[DATA PROVIDED Boundary: Start]

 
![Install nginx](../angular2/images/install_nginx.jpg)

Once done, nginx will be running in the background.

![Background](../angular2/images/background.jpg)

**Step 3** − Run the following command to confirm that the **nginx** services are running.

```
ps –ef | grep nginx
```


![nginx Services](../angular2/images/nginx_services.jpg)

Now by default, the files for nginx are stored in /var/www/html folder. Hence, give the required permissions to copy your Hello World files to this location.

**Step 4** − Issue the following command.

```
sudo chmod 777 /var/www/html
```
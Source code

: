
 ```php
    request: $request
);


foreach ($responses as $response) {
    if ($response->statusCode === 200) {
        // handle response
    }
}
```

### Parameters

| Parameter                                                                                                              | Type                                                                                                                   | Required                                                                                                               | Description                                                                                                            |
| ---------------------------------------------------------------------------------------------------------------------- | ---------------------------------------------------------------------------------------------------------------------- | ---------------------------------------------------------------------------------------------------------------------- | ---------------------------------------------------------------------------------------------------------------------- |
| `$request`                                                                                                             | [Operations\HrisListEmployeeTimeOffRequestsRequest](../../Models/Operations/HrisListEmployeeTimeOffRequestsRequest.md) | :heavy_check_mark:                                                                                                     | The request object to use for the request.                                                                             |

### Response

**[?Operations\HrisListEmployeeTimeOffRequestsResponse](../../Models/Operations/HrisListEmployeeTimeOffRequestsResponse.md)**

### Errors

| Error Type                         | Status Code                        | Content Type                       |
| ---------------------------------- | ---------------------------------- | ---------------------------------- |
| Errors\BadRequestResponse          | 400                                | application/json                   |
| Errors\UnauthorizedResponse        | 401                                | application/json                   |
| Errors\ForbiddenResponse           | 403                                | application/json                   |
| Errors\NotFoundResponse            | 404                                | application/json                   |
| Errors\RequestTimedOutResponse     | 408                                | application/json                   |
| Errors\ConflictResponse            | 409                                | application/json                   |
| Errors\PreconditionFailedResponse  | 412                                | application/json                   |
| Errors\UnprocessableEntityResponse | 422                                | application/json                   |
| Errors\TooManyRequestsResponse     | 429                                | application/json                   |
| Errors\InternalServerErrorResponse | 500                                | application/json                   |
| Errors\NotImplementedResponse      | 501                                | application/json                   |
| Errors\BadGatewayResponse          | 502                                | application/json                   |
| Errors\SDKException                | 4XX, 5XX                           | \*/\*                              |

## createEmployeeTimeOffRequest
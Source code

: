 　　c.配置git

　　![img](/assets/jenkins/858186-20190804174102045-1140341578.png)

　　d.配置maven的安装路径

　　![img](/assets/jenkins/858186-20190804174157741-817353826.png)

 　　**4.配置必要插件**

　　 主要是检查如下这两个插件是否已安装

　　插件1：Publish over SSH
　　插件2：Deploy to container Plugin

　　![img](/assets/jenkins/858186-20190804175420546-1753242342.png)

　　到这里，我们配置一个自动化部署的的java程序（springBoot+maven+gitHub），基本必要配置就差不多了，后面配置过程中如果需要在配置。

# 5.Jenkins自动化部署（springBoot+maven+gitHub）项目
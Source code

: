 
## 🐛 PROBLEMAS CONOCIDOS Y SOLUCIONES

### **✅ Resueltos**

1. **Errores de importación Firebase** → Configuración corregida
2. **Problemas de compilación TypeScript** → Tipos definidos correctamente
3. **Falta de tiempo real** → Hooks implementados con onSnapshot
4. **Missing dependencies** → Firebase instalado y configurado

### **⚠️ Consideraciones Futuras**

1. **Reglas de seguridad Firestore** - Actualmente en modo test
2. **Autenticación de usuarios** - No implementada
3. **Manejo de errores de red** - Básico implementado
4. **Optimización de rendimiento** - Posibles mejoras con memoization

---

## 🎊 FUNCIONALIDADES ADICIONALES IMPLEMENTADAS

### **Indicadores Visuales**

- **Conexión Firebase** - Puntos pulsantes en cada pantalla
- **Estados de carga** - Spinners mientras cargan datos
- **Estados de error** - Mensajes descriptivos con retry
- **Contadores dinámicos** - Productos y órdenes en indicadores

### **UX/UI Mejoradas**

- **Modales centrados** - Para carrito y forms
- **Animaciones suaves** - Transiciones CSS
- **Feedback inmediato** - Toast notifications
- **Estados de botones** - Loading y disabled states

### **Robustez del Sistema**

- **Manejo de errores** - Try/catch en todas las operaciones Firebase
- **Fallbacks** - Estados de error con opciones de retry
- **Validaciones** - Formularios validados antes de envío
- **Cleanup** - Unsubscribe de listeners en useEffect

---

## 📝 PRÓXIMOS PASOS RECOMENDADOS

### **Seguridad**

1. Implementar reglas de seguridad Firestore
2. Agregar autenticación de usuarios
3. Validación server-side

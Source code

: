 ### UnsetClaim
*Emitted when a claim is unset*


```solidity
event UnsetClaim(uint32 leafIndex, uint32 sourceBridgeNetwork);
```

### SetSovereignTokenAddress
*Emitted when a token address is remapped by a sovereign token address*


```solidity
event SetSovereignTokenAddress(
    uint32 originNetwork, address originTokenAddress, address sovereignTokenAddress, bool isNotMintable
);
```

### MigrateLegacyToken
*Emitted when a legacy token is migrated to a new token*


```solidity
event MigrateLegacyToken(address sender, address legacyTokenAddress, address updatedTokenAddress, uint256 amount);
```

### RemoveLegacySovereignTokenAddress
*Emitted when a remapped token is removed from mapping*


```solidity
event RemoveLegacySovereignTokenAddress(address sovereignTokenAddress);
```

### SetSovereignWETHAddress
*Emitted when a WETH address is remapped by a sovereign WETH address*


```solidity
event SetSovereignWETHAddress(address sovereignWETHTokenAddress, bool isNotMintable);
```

[DATA PROVIDED Boundary: End]

• [WHAT IS REQUIRED]: Your answer must be the records above, repeated exactly.

• [RESPONSE AREA]:
![Install nginx](../angular2/images/install_nginx.jpg)

Once done, nginx will be running in the background.

![Background](../angular2/images/background.jpg)

**Step 3** − Run the following command to confirm that the **nginx** services are running.

```
ps –ef | grep nginx
```


![nginx Services](../angular2/images/nginx_services.jpg)

Now by default, the files for nginx are stored in /var/www/html folder. Hence, give the required permissions to copy your Hello World files to this location.

**Step 4** − Issue the following command.

```
sudo chmod 777 /var/www/html
```
Source code

:
 ```php
    request: $request
);


foreach ($responses as $response) {
    if ($response->statusCode === 200) {
        // handle response
    }
}
```

### Parameters

| Parameter                                                                                                              | Type                                                                                                                   | Required                                                                                                               | Description                                                                                                            |
| ---------------------------------------------------------------------------------------------------------------------- | ---------------------------------------------------------------------------------------------------------------------- | ---------------------------------------------------------------------------------------------------------------------- | ---------------------------------------------------------------------------------------------------------------------- |
| `$request`                                                                                                             | [Operations\HrisListEmployeeTimeOffRequestsRequest](../../Models/Operations/HrisListEmployeeTimeOffRequestsRequest.md) | :heavy_check_mark:                                                                                                     | The request object to use for the request.                                                                             |

### Response

**[?Operations\HrisListEmployeeTimeOffRequestsResponse](../../Models/Operations/HrisListEmployeeTimeOffRequestsResponse.md)**

### Errors

| Error Type                         | Status Code                        | Content Type                       |
| ---------------------------------- | ---------------------------------- | ---------------------------------- |
| Errors\BadRequestResponse          | 400                                | application/json                   |
| Errors\UnauthorizedResponse        | 401                                | application/json                   |
| Errors\ForbiddenResponse           | 403                                | application/json                   |
| Errors\NotFoundResponse            | 404                                | application/json                   |
| Errors\RequestTimedOutResponse     | 408                                | application/json                   |
| Errors\ConflictResponse            | 409                                | application/json                   |
| Errors\PreconditionFailedResponse  | 412                                | application/json                   |
| Errors\UnprocessableEntityResponse | 422                                | application/json                   |
| Errors\TooManyRequestsResponse     | 429                                | application/json                   |
| Errors\InternalServerErrorResponse | 500                                | application/json                   |
| Errors\NotImplementedResponse      | 501                                | application/json                   |
| Errors\BadGatewayResponse          | 502                                | application/json                   |
| Errors\SDKException                | 4XX, 5XX                           | \*/\*                              |

## createEmployeeTimeOffRequest
Source code

: 　　c.配置git

　　![img](/assets/jenkins/858186-20190804174102045-1140341578.png)

　　d.配置maven的安装路径

　　![img](/assets/jenkins/858186-20190804174157741-817353826.png)

 　　**4.配置必要插件**

　　 主要是检查如下这两个插件是否已安装

　　插件1：Publish over SSH
　　插件2：Deploy to container Plugin

　　![img](/assets/jenkins/858186-20190804175420546-1753242342.png)

　　到这里，我们配置一个自动化部署的的java程序（springBoot+maven+gitHub），基本必要配置就差不多了，后面配置过程中如果需要在配置。

# 5.Jenkins自动化部署（springBoot+maven+gitHub）项目
Source code

: 
## 🐛 PROBLEMAS CONOCIDOS Y SOLUCIONES

### **✅ Resueltos**

1. **Errores de importación Firebase** → Configuración corregida
2. **Problemas de compilación TypeScript** → Tipos definidos correctamente
3. **Falta de tiempo real** → Hooks implementados con onSnapshot
4. **Missing dependencies** → Firebase instalado y configurado

### **⚠️ Consideraciones Futuras**

1. **Reglas de seguridad Firestore** - Actualmente en modo test
2. **Autenticación de usuarios** - No implementada
3. **Manejo de errores de red** - Básico implementado
4. **Optimización de rendimiento** - Posibles mejoras con memoization

---

## 🎊 FUNCIONALIDADES ADICIONALES IMPLEMENTADAS

### **Indicadores Visuales**

- **Conexión Firebase** - Puntos pulsantes en cada pantalla
- **Estados de carga** - Spinners mientras cargan datos
- **Estados de error** - Mensajes descriptivos con retry
- **Contadores dinámicos** - Productos y órdenes en indicadores

### **UX/UI Mejoradas**

- **Modales centrados** - Para carrito y forms
- **Animaciones suaves** - Transiciones CSS
- **Feedback inmediato** - Toast notifications
- **Estados de botones** - Loading y disabled states

### **Robustez del Sistema**

- **Manejo de errores** - Try/catch en todas las operaciones Firebase
- **Fallbacks** - Estados de error con opciones de retry
- **Validaciones** - Formularios validados antes de envío
- **Cleanup** - Unsubscribe de listeners en useEffect

---

## 📝 PRÓXIMOS PASOS RECOMENDADOS

### **Seguridad**

1. Implementar reglas de seguridad Firestore
2. Agregar autenticación de usuarios
3. Validación server-side

Source code

: ### UnsetClaim
*Emitted when a claim is unset*


```solidity
event UnsetClaim(uint32 leafIndex, uint32 sourceBridgeNetwork);
```

### SetSovereignTokenAddress
*Emitted when a token address is remapped by a sovereign token address*


```solidity
event SetSovereignTokenAddress(
    uint32 originNetwork, address originTokenAddress, address sovereignTokenAddress, bool isNotMintable
);
```

### MigrateLegacyToken
*Emitted when a legacy token is migrated to a new token*


```solidity
event MigrateLegacyToken(address sender, address legacyTokenAddress, address updatedTokenAddress, uint256 amount);
```

### RemoveLegacySovereignTokenAddress
*Emitted when a remapped token is removed from mapping*


```solidity
event RemoveLegacySovereignTokenAddress(address sovereignTokenAddress);
```

### SetSovereignWETHAddress
*Emitted when a WETH address is remapped by a sovereign WETH address*


```solidity
event SetSovereignWETHAddress(address sovereignWETHTokenAddress, bool isNotMintable);
```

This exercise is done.